EXERCISE BRIEF: For the string "instead", work out how many lines of the data contain it and give that number with nothing added.

[Collected data]
============

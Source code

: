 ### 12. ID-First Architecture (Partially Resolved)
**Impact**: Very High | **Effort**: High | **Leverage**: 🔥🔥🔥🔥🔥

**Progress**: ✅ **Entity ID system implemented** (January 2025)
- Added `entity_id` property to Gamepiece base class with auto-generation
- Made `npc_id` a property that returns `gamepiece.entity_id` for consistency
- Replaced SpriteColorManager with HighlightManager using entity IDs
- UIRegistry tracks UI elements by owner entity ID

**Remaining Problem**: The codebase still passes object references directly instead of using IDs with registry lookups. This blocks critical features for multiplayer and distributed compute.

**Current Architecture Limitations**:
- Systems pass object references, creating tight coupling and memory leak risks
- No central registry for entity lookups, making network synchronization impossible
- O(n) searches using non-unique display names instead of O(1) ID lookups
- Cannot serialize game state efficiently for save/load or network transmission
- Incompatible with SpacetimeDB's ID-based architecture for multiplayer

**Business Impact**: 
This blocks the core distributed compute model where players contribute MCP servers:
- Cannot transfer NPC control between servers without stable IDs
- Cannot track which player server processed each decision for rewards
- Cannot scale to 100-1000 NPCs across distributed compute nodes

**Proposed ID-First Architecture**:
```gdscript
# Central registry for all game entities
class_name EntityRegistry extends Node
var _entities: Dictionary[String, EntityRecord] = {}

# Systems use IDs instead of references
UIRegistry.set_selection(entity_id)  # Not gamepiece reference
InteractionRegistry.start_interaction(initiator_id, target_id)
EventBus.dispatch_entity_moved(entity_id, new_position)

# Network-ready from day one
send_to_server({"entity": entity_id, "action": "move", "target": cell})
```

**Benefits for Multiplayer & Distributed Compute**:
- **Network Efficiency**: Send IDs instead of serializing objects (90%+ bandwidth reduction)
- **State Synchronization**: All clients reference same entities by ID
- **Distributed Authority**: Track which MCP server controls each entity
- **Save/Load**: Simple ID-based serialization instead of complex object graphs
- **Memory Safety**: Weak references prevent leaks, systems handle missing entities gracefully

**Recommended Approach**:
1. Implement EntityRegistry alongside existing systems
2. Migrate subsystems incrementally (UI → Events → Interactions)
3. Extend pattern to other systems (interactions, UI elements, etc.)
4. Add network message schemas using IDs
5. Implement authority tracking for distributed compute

============

EXPECTED ANSWER: 5